The National Federation of Agricultural Cooperative Associations (Zen-Noh), a major wholesaler of Japanese agricultural products, said it will send 300kg of the grain here, where it has an office.
The provenance of the rice will be marked and it will not be mixed with other produce, an AFP report quoted an unnamed official as saying. He added that the rice was grown some 60km to 80km west of the nuclear plant that melted down three years ago, after being hit by a tsunami.
Following the disaster, several countries, including Singapore, placed restrictions on food and produce from Japan.
In late May this year, Prime Minister Lee Hsien Loong announced that Singapore will immediately lift its ban on some Fukushima food imports.

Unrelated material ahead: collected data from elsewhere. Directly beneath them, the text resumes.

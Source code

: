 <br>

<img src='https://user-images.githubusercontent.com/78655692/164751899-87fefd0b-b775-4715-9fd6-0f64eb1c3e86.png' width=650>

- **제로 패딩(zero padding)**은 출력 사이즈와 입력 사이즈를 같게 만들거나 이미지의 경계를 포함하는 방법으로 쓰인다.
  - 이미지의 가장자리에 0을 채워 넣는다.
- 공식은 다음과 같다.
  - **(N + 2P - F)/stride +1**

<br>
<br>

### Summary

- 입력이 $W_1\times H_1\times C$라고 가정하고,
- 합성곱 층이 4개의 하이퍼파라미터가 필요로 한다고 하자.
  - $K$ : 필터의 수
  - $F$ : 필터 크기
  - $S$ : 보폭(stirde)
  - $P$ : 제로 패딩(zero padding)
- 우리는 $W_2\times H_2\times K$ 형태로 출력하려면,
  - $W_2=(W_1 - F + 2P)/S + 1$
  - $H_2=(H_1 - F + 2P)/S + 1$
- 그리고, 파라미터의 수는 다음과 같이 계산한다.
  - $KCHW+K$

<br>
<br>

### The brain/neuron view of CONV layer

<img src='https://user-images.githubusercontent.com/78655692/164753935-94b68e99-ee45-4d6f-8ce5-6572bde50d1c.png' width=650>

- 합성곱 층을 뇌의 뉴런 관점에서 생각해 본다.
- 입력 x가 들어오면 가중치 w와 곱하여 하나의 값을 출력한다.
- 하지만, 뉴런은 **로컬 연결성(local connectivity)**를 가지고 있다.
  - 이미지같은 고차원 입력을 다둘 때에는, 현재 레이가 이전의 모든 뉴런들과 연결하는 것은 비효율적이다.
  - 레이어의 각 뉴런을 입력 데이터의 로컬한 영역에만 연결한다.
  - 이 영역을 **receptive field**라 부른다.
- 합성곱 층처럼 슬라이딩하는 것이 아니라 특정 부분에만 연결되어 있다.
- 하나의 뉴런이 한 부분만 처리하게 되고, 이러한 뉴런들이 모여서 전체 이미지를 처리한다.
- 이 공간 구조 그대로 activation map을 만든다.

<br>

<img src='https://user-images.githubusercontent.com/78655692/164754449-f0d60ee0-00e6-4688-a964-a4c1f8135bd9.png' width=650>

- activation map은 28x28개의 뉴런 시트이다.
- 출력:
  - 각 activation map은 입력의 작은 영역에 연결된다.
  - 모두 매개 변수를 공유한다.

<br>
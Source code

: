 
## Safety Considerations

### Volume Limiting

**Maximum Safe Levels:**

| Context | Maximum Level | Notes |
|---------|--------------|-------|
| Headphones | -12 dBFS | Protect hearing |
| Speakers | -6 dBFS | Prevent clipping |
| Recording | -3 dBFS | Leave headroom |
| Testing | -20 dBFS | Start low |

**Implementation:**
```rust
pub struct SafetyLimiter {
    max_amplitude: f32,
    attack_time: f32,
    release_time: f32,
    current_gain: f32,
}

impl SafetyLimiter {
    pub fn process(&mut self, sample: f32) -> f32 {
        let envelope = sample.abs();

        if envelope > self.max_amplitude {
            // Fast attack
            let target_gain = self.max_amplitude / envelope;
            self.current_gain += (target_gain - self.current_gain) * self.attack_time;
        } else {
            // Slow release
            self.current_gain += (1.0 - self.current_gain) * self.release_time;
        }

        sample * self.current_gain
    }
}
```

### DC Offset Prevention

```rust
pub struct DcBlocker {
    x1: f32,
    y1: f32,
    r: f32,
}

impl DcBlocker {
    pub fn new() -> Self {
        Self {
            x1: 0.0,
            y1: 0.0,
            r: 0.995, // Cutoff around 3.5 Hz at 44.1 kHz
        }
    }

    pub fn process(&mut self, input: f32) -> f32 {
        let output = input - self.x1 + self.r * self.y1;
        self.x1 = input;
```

The Agri-Food & Veterinary Authority (AVA) said then that the food and produce from Fukushima allowed here included fruits, vegetables, milk products and rice. But the first imports of rice are reportedly set to arrive here this week and will go on sale on Friday, some three months after the ban was lifted.

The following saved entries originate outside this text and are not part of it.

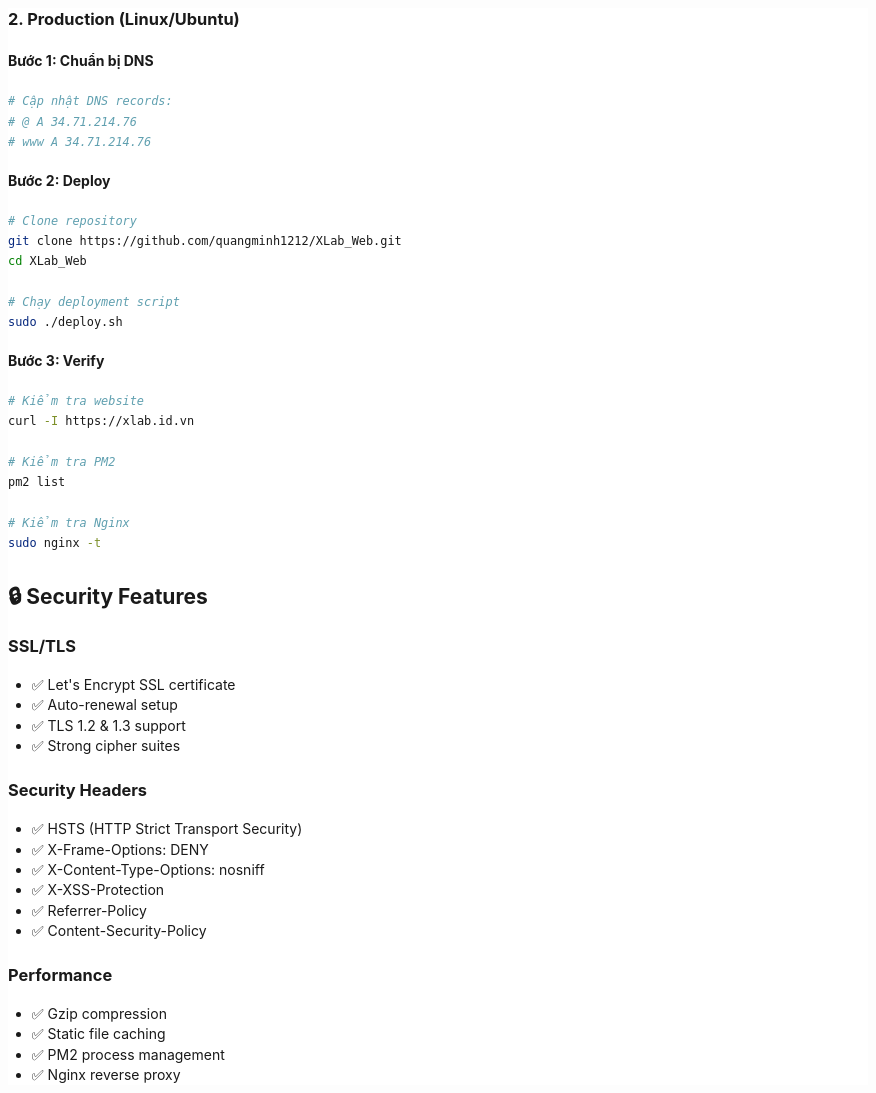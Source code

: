 ### 2. Production (Linux/Ubuntu)

#### Bước 1: Chuẩn bị DNS
```bash
# Cập nhật DNS records:
# @ A 34.71.214.76
# www A 34.71.214.76
```

#### Bước 2: Deploy
```bash
# Clone repository
git clone https://github.com/quangminh1212/XLab_Web.git
cd XLab_Web

# Chạy deployment script
sudo ./deploy.sh
```

#### Bước 3: Verify
```bash
# Kiểm tra website
curl -I https://xlab.id.vn

# Kiểm tra PM2
pm2 list

# Kiểm tra Nginx
sudo nginx -t
```

## 🔒 Security Features

### SSL/TLS
- ✅ Let's Encrypt SSL certificate
- ✅ Auto-renewal setup
- ✅ TLS 1.2 & 1.3 support
- ✅ Strong cipher suites

### Security Headers
- ✅ HSTS (HTTP Strict Transport Security)
- ✅ X-Frame-Options: DENY
- ✅ X-Content-Type-Options: nosniff
- ✅ X-XSS-Protection
- ✅ Referrer-Policy
- ✅ Content-Security-Policy

### Performance
- ✅ Gzip compression
- ✅ Static file caching
- ✅ PM2 process management
- ✅ Nginx reverse proxy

"Despite our efforts at explaining the safety of Fukushima-made farm products, up until now we have not been able to find retailers who wished to trade rice grown in Fukushima," said Zen-Noh in the AFP report.
"From now on, we aim to export more Fukushima rice, including to Singapore."
When queried about the food safety of the rice, AVA referred The Straits Times to a July advisory in which it assured the public that food allowed here is safe for consumption. Since January last year, AVA has not detected any radioactive contaminants in food from Japan, read the advisory.
The Japanese authorities also have to show that the products are free from radioactive contaminants before exporting them here.
Demand for Japanese rice has risen over the years, with about 1,000 tonnes imported last year, up from some 700 tonnes the year before. Import data here is not broken down by Japanese prefecture.This rising demand, said rice importers who spoke to The Straits Times, is partly due to the dipping prices as Japan struggles with international contamination of its agricultural brand.
But they noted that consumers here remain wary. Said Mr Sato Yuichi, who runs wholesaler Tawaraya: "I'm sure that as AVA has said it's okay, it's very safe to import, but it's very hard to sell and, even with the ban lifted, we are not buying rice from Fukushima."